Data
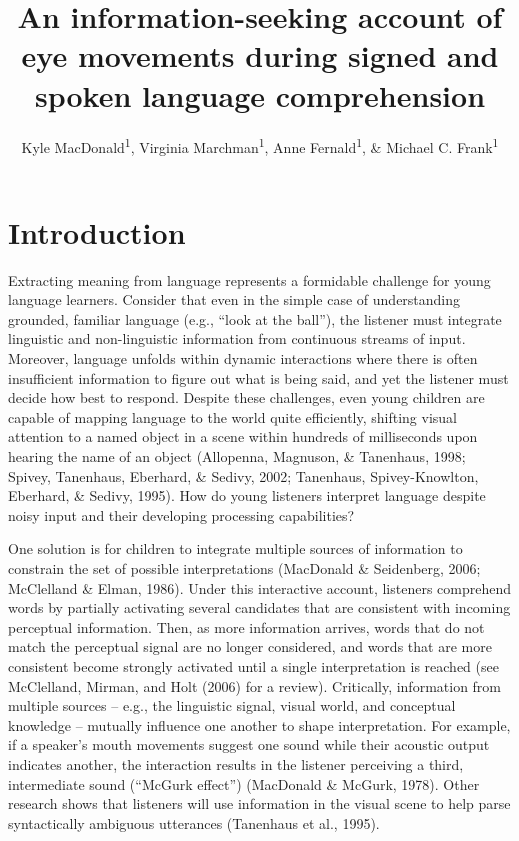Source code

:\documentclass[english,floatsintext,man]{apa6}
\title{An information-seeking account of eye movements during signed and spoken
language comprehension}
\author{Kyle MacDonald\textsuperscript{1}, Virginia Marchman\textsuperscript{1}, Anne Fernald\textsuperscript{1}, \& Michael C. Frank\textsuperscript{1}}
\affiliation{
    \vspace{0.5cm}
          \textsuperscript{1} Stanford University  }
\begin{document}
\maketitle

\setcounter{secnumdepth}{0}



\hypertarget{introduction}{%
\section{Introduction}\label{introduction}}

Extracting meaning from language represents a formidable challenge for
young language learners. Consider that even in the simple case of
understanding grounded, familiar language (e.g., \enquote{look at the
ball}), the listener must integrate linguistic and non-linguistic
information from continuous streams of input. Moreover, language unfolds
within dynamic interactions where there is often insufficient
information to figure out what is being said, and yet the listener must
decide how best to respond. Despite these challenges, even young
children are capable of mapping language to the world quite efficiently,
shifting visual attention to a named object in a scene within hundreds
of milliseconds upon hearing the name of an object (Allopenna, Magnuson,
\& Tanenhaus, 1998; Spivey, Tanenhaus, Eberhard, \& Sedivy, 2002;
Tanenhaus, Spivey-Knowlton, Eberhard, \& Sedivy, 1995). How do young
listeners interpret language despite noisy input and their developing
processing capabilities?

One solution is for children to integrate multiple sources of
information to constrain the set of possible interpretations (MacDonald
\& Seidenberg, 2006; McClelland \& Elman, 1986). Under this interactive
account, listeners comprehend words by partially activating several
candidates that are consistent with incoming perceptual information.
Then, as more information arrives, words that do not match the
perceptual signal are no longer considered, and words that are more
consistent become strongly activated until a single interpretation is
reached (see McClelland, Mirman, and Holt (2006) for a review).
Critically, information from multiple sources -- e.g., the linguistic
signal, visual world, and conceptual knowledge -- mutually influence one
another to shape interpretation. For example, if a speaker's mouth
movements suggest one sound while their acoustic output indicates
another, the interaction results in the listener perceiving a third,
intermediate sound (\enquote{McGurk effect}) (MacDonald \& McGurk,
1978). Other research shows that listeners will use information in the
visual scene to help parse syntactically ambiguous utterances (Tanenhaus
et al., 1995).
\end{document}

Exercise
Reproduce each line of the records exactly, and omit every picture.

Result of this task
Source code

:\documentclass[english,floatsintext,man]{apa6}
\title{An information-seeking account of eye movements during signed and spoken
language comprehension}
\author{Kyle MacDonald\textsuperscript{1}, Virginia Marchman\textsuperscript{1}, Anne Fernald\textsuperscript{1}, \& Michael C. Frank\textsuperscript{1}}
\affiliation{
    \vspace{0.5cm}
          \textsuperscript{1} Stanford University  }
\begin{document}
\maketitle

\setcounter{secnumdepth}{0}



\hypertarget{introduction}{%
\section{Introduction}\label{introduction}}

Extracting meaning from language represents a formidable challenge for
young language learners. Consider that even in the simple case of
understanding grounded, familiar language (e.g., \enquote{look at the
ball}), the listener must integrate linguistic and non-linguistic
information from continuous streams of input. Moreover, language unfolds
within dynamic interactions where there is often insufficient
information to figure out what is being said, and yet the listener must
decide how best to respond. Despite these challenges, even young
children are capable of mapping language to the world quite efficiently,
shifting visual attention to a named object in a scene within hundreds
of milliseconds upon hearing the name of an object (Allopenna, Magnuson,
\& Tanenhaus, 1998; Spivey, Tanenhaus, Eberhard, \& Sedivy, 2002;
Tanenhaus, Spivey-Knowlton, Eberhard, \& Sedivy, 1995). How do young
listeners interpret language despite noisy input and their developing
processing capabilities?

One solution is for children to integrate multiple sources of
information to constrain the set of possible interpretations (MacDonald
\& Seidenberg, 2006; McClelland \& Elman, 1986). Under this interactive
account, listeners comprehend words by partially activating several
candidates that are consistent with incoming perceptual information.
Then, as more information arrives, words that do not match the
perceptual signal are no longer considered, and words that are more
consistent become strongly activated until a single interpretation is
reached (see McClelland, Mirman, and Holt (2006) for a review).
Critically, information from multiple sources -- e.g., the linguistic
signal, visual world, and conceptual knowledge -- mutually influence one
another to shape interpretation. For example, if a speaker's mouth
movements suggest one sound while their acoustic output indicates
another, the interaction results in the listener perceiving a third,
intermediate sound (\enquote{McGurk effect}) (MacDonald \& McGurk,
1978). Other research shows that listeners will use information in the
visual scene to help parse syntactically ambiguous utterances (Tanenhaus
et al., 1995).
\end{document}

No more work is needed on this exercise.